=== Data for the task ===
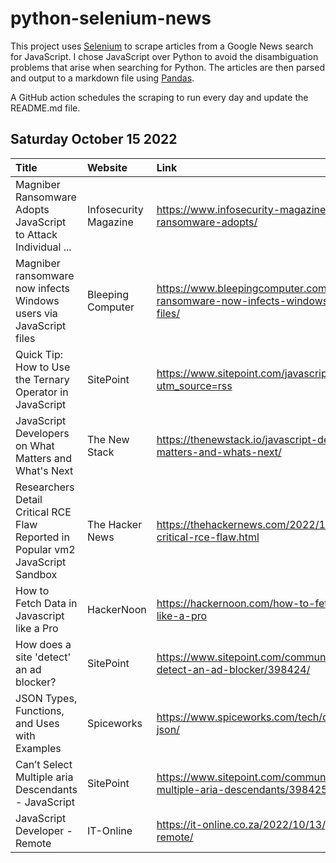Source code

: # python-selenium-news

This project uses [Selenium](https://www.seleniumhq.org/) to scrape articles from a Google News search for JavaScript.
I chose JavaScript over Python to avoid the disambiguation problems that arise when searching for Python.
The articles are then parsed and output to a markdown file using [Pandas](https://pandas.pydata.org/).

A GitHub action schedules the scraping to run every day and update the README.md file.

## Saturday October 15 2022


| Title                                                                           | Website               | Link                                                                                                               |
|:--------------------------------------------------------------------------------|:----------------------|:-------------------------------------------------------------------------------------------------------------------|
| Magniber Ransomware Adopts JavaScript to Attack Individual ...                  | Infosecurity Magazine | https://www.infosecurity-magazine.com/news/magniber-ransomware-adopts/                                             |
| Magniber ransomware now infects Windows users via JavaScript files              | Bleeping Computer     | https://www.bleepingcomputer.com/news/security/magniber-ransomware-now-infects-windows-users-via-javascript-files/ |
| Quick Tip: How to Use the Ternary Operator in JavaScript                        | SitePoint             | https://www.sitepoint.com/javascript-ternary-operator/?utm_source=rss                                              |
| JavaScript Developers on What Matters and What's Next                           | The New Stack         | https://thenewstack.io/javascript-developers-on-what-matters-and-whats-next/                                       |
| Researchers Detail Critical RCE Flaw Reported in Popular vm2 JavaScript Sandbox | The Hacker News       | https://thehackernews.com/2022/10/researchers-detail-critical-rce-flaw.html                                        |
| How to Fetch Data in Javascript like a Pro                                      | HackerNoon            | https://hackernoon.com/how-to-fetch-data-in-javascript-like-a-pro                                                  |
| How does a site 'detect' an ad blocker?                                         | SitePoint             | https://www.sitepoint.com/community/t/how-does-a-site-detect-an-ad-blocker/398424/                                 |
| JSON Types, Functions, and Uses with Examples                                   | Spiceworks            | https://www.spiceworks.com/tech/devops/articles/what-is-json/                                                      |
| Can’t Select Multiple aria Descendants - JavaScript                             | SitePoint             | https://www.sitepoint.com/community/t/can-t-select-multiple-aria-descendants/398425/                               |
| JavaScript Developer - Remote                                                   | IT-Online             | https://it-online.co.za/2022/10/13/javascript-developer-remote/                                                    |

=== The problem ===
An exact copy of all entries is needed, with no pictures in it.

=== Your response ===
Source code

: # python-selenium-news

This project uses [Selenium](https://www.seleniumhq.org/) to scrape articles from a Google News search for JavaScript.
I chose JavaScript over Python to avoid the disambiguation problems that arise when searching for Python.
The articles are then parsed and output to a markdown file using [Pandas](https://pandas.pydata.org/).

A GitHub action schedules the scraping to run every day and update the README.md file.

## Saturday October 15 2022


| Title                                                                           | Website               | Link                                                                                                               |
|:--------------------------------------------------------------------------------|:----------------------|:-------------------------------------------------------------------------------------------------------------------|
| Magniber Ransomware Adopts JavaScript to Attack Individual ...                  | Infosecurity Magazine | https://www.infosecurity-magazine.com/news/magniber-ransomware-adopts/                                             |
| Magniber ransomware now infects Windows users via JavaScript files              | Bleeping Computer     | https://www.bleepingcomputer.com/news/security/magniber-ransomware-now-infects-windows-users-via-javascript-files/ |
| Quick Tip: How to Use the Ternary Operator in JavaScript                        | SitePoint             | https://www.sitepoint.com/javascript-ternary-operator/?utm_source=rss                                              |
| JavaScript Developers on What Matters and What's Next                           | The New Stack         | https://thenewstack.io/javascript-developers-on-what-matters-and-whats-next/                                       |
| Researchers Detail Critical RCE Flaw Reported in Popular vm2 JavaScript Sandbox | The Hacker News       | https://thehackernews.com/2022/10/researchers-detail-critical-rce-flaw.html                                        |
| How to Fetch Data in Javascript like a Pro                                      | HackerNoon            | https://hackernoon.com/how-to-fetch-data-in-javascript-like-a-pro                                                  |
| How does a site 'detect' an ad blocker?                                         | SitePoint             | https://www.sitepoint.com/community/t/how-does-a-site-detect-an-ad-blocker/398424/                                 |
| JSON Types, Functions, and Uses with Examples                                   | Spiceworks            | https://www.spiceworks.com/tech/devops/articles/what-is-json/                                                      |
| Can’t Select Multiple aria Descendants - JavaScript                             | SitePoint             | https://www.sitepoint.com/community/t/can-t-select-multiple-aria-descendants/398425/                               |
| JavaScript Developer - Remote                                                   | IT-Online             | https://it-online.co.za/2022/10/13/javascript-developer-remote/                                                    |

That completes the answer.